Özdemir bekräftigte, dass eine verpflichtende Tierhaltungskennzeichnung in diesem Jahr an den Start kommen soll. Dieser Druck sorge auch dafür, das dies nicht weiter verschoben werde. «Das hatten wir jetzt 16 Jahre, jetzt muss gehandelt werden.» Der Minister machte deutlich, dass er für Neuregelungen auch zur Finanzierung von Mehrkosten für die Bauern breit getragene Lösungen anstrebt. «Sie brauchen Planungs- und Investitionssicherheit, die gibt es mit mir.»

Die Transformation der Branche müsse zu bezahlbaren Preisen für Supermarktkunden geschehen, forderte Christoph Minhoff, der Hauptgeschäftsführer der Bundesvereinigung der Deutschen Ernährungsindustrie.

Stimmung bei Bauern gedrückt

Die Landwirte in Deutschland seien sehr verunsichert und relativ pessimistisch, sagte Bauernpräsident Joachim Rukwied. Künftige Anforderungen an Viehhaltung und Ackerbau seien nicht klar. «Wir brauchen ein klares Signal, wohin die Reise geht.» Allein der Umbau der Tierhaltung koste mehrere Milliarden Euro im Jahr. Jetzt müsse der Finanztopf dafür gebildet werden, forderte Rukwied.

Denn den klimagerechten Umbau der Landwirtschaft werden vor allem kleinere Bauernhöfe nicht schultern können, wie erst die Beratungsfirma EY und die Universität Göttingen mit einer Studie erläutert haben. Viele könnten und wollten die Investitionen nicht mehr aufbringen.

Die wirtschaftliche Lage der Betriebe sei angespannt, bei den Schweinehaltern desaströs, sagte Rukwied. Die Bauern seien zu mehr Tierwohl in den Ställen und mehr Artenvielfalt auf den Äckern bereit. Das müsse sich für die Betriebe aber auch rechnen.

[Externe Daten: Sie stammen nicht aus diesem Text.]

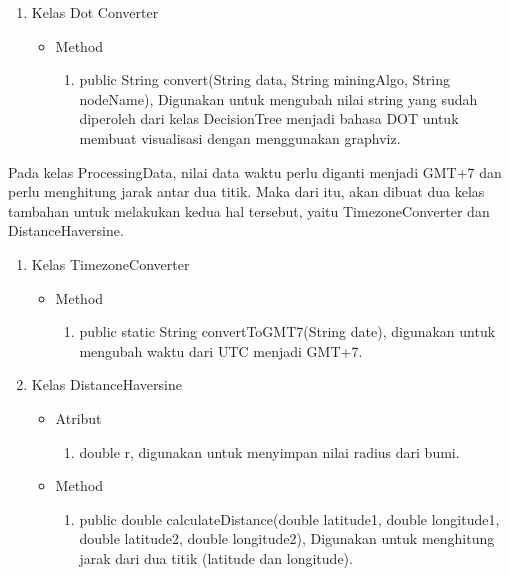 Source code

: \begin{enumerate}
	\item Kelas Dot Converter
	\begin{itemize}
		\item Method
		\begin{enumerate}
			\item public String convert(String data, String miningAlgo, String nodeName), Digunakan untuk mengubah nilai string yang sudah diperoleh dari kelas DecisionTree menjadi bahasa DOT untuk membuat visualisasi dengan menggunakan graphviz.
		\end{enumerate}
	\end{itemize}
\end{enumerate}
	
	Pada kelas ProcessingData, nilai data waktu perlu diganti menjadi GMT+7 dan perlu menghitung jarak antar dua titik. Maka dari itu, akan dibuat dua kelas tambahan untuk melakukan kedua hal tersebut, yaitu TimezoneConverter dan DistanceHaversine.
	
\begin{enumerate}
	\item Kelas TimezoneConverter
	\begin{itemize}
		\item Method
		\begin{enumerate}
			\item public static String convertToGMT7(String date), digunakan untuk mengubah waktu dari UTC menjadi GMT+7.
		\end{enumerate}
	\end{itemize}

	\item Kelas DistanceHaversine
	\begin{itemize}
		\item Atribut
		\begin{enumerate}
			\item double r, digunakan untuk menyimpan nilai radius dari bumi.
		\end{enumerate}
		\item Method
		\begin{enumerate}
			\item public double calculateDistance(double latitude1, double longitude1, double latitude2, double longitude2), Digunakan untuk menghitung jarak dari dua titik (latitude dan longitude).
		\end{enumerate}
	\end{itemize}
\end{enumerate}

«Landwirte sind Unternehmer, die unsere Ernährung sichern und maßgeblich zur Erreichung der Klimaziele beitragen können», sagte FDP-Fraktionsvizechefin Carina Konrad der Deutschen Presse-Agentur. «Dazu brauchen sie wirtschaftliche Stabilität und Unabhängigkeit bei betrieblichen Entscheidungen.» Ermöglicht werden müsse der Einsatz neuer Technologien und moderner Pflanzenschutzmittel. Nötig seien auch Planungssicherheit und Erleichterungen beim Stallumbau und der Genehmigung neuer «Tierwohlställe».

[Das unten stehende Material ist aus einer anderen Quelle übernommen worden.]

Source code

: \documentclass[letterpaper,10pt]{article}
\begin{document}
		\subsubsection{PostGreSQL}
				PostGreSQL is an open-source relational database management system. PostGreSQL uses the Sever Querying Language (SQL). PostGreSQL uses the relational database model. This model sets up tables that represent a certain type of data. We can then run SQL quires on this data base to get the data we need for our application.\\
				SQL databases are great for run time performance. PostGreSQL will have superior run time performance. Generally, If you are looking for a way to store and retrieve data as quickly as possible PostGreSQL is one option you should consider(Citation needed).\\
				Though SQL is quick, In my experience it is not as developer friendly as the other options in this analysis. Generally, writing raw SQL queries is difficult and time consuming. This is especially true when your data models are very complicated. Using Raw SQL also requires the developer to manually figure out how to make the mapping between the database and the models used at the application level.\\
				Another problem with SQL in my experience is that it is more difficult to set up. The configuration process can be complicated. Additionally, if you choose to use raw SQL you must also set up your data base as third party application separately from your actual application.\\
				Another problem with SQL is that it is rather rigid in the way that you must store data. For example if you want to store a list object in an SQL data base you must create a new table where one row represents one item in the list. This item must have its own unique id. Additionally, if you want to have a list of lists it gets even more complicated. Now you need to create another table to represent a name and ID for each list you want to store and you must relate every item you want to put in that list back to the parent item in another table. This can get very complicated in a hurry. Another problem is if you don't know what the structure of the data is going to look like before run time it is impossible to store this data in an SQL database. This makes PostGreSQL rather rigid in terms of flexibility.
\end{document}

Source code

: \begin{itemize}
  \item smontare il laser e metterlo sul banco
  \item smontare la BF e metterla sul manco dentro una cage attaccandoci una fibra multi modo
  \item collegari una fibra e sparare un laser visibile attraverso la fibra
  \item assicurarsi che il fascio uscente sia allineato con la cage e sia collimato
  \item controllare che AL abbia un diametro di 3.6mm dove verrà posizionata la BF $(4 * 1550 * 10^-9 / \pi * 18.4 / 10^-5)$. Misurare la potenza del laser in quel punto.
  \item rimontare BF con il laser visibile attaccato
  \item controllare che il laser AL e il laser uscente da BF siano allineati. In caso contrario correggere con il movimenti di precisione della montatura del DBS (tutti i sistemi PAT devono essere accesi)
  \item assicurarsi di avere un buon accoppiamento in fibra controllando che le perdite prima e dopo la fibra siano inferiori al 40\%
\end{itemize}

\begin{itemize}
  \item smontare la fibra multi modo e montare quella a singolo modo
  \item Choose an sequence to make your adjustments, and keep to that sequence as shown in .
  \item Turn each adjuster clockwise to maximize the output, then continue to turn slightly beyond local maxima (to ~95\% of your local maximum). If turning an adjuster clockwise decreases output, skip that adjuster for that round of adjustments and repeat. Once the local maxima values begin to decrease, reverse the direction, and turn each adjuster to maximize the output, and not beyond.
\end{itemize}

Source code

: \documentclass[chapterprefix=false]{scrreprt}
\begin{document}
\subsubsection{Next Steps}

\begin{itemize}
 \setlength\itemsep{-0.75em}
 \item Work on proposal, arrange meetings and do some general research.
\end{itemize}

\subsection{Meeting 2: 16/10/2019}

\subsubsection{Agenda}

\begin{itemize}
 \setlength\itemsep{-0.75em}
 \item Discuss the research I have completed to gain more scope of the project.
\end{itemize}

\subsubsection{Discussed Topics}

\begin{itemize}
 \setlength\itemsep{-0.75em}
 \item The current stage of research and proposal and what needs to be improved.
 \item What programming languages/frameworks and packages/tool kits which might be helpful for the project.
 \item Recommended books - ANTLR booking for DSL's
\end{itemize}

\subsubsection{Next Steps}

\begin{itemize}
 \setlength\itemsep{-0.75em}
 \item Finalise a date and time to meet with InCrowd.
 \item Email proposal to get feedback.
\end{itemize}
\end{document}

«Die soziale Frage kann nicht allein durch den Markt und auch nicht an der Kasse gelöst werden», sagte Tina Andres, Vorsitzende des Bunds Ökologische Lebensmittelwirtschaft, bei der Vorlage des «Kritischen Agrarberichts» des Agrarbündnisses. «Die in der landwirtschaftlichen Produktion entstehenden Schäden an Mensch und Natur sind aktuell nicht im Lebensmittelpreis enthalten», heißt es darin.

«Wenn wir Preise erhöhen müssen, dann muss die Sozialpolitik auch entsprechend reagieren, was die Hilfssätze betrifft für bedürftige Personen», betonte Thomas Schröder, Präsident des Deutschen Tierschutzbundes.

Gesunkener Umsatz

Trotz gestiegener Nahrungsmittelpreise sank im vergangenen Jahr wohl der Umsatz der Ernährungsindustrie. Die Bundesvereinigung schätzt, dass er sich auf 182,4 Milliarden Euro belief, was einem Minus von 1,6 Prozent entspräche. «Natürlich hat es Folgen, wenn Restaurants und Kantinen geschlossen sind», sagte Minhoff. Zudem ließen sich gestiegene Produktionskosten nur schwer mit höheren Preisen beim Kunden durchsetzen.